A series of screenshots showing a readiness dashboard for a contingency response squadron, with various alert statuses, user interactions, and profile updates on a dark background.
A person in military uniform working on a laptop with a social media page open, sitting at a desk with a monitor, mouse, and keyboard.
Military personnel in uniform sitting at a U-shaped conference table in a meeting room, with some taking notes and others listening.

Readiness Dashboard

Challenge

The 521st Contingency Readiness Squadron needed a more efficient and centralized solution for tracking and managing unit readiness. The existing process was fragmented across multiple outdated systems, leading to delays, data inconsistency, and a lack of real-time visibility for users at every level—from individual Airmen to Commanders. System latency, unintuitive interfaces, and scattered data made even routine readiness tasks cumbersome and time-consuming.

Approach

Discovery & Research

I conducted a two-day, on-site discovery session at McGuire Air Force Base with members of the 621st Contingency Response Squadron. Our user groups included Airmen, Supervisors, and Commanders—each with distinct workflows, priorities, and levels of access. I employed a combination of:

  • Contextual Inquiry to observe users performing real tasks in their native environments

  • Focus Groups to gather collective insights across roles and rank

  • Cognitive Walkthroughs to uncover mental models, friction points, and interface confusion

Through this immersive research, I uncovered common themes: difficulty accessing critical data, the burden of switching between multiple systems, and the absence of intelligent defaults that could streamline task completion. One commander summed it up best:

"We’ve got so much great data out there that’s not filtered and not accessible like it could be."

Synthesis & Ideation

Post-trip, I synthesized our findings into empathy maps and role-specific personas that captured goals, behaviors, and pain points. These artifacts shaped our design strategy, ensuring the solution would serve users across the command hierarchy.

Design

Using our research insights, I created the initial wireframes and user flows. Key design elements included:

  • Geo-based icons to support quick spatial navigation

  • Progress bars to visualize readiness status at both individual and squadron levels

  • Task lists with alerting to highlight overdue or high-priority actions

  • Unified interface allowing users to both check and update readiness from a single system

This eliminated the need for users to bounce between platforms, significantly simplifying the workflow.

User Testing & Iteration

I conducted remote usability testing with stakeholders using a coded demo developed by our engineering team. During testing, I identified a critical missing feature: users wanted to compare dashboard states over time or across units.

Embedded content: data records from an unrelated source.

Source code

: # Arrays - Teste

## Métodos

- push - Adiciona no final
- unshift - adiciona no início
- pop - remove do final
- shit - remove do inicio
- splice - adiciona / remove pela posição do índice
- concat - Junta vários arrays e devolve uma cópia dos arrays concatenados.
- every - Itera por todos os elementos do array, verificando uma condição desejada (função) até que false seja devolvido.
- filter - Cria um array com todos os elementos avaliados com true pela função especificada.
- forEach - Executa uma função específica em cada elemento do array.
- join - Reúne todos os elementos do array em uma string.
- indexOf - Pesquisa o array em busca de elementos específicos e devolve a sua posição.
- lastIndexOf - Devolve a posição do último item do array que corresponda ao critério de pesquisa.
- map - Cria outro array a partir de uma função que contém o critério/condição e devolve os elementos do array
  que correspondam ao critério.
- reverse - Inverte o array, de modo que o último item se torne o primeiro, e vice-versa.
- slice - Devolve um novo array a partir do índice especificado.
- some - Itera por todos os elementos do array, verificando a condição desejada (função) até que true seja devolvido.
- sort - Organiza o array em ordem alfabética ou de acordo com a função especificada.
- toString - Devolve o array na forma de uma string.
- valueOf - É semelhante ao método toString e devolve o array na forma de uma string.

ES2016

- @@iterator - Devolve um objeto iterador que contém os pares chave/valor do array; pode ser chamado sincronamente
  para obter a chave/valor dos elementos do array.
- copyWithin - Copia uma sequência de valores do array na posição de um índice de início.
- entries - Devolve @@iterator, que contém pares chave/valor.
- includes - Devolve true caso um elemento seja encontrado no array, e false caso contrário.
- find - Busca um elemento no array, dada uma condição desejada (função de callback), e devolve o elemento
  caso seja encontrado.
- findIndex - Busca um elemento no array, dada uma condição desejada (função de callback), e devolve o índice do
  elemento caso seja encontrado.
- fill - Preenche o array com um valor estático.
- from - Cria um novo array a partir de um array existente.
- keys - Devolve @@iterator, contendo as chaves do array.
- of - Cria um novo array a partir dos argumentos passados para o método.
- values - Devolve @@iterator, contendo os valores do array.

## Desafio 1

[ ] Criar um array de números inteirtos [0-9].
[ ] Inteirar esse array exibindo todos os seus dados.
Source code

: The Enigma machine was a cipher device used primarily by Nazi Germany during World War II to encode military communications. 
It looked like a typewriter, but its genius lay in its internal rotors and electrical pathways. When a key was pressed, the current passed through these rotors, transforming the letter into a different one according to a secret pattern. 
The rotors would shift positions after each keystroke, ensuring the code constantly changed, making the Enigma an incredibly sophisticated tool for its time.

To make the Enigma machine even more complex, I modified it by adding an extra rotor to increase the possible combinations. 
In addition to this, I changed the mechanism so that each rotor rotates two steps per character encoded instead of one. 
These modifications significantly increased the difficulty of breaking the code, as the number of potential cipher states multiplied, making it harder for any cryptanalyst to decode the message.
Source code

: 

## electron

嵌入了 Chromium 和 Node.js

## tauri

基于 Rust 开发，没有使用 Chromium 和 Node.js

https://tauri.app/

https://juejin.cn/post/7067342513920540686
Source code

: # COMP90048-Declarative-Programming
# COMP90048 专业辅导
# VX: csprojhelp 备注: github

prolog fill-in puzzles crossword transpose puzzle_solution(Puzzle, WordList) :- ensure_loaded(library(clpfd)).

Based on this feedback, I iterated on the design to include dashboard comparison functionality, enabling strategic analysis for higher-level users.

Results

While the Readiness Dashboard is currently awaiting back-end data access for full deployment, its estimated impact is substantial: a projected savings of over 5,200 man-hours per wing annually.

The dashboard represents a major step forward in operational efficiency, usability, and data accessibility—bridging the gap between readiness data and decision-making across multiple user levels in a mission-critical environment.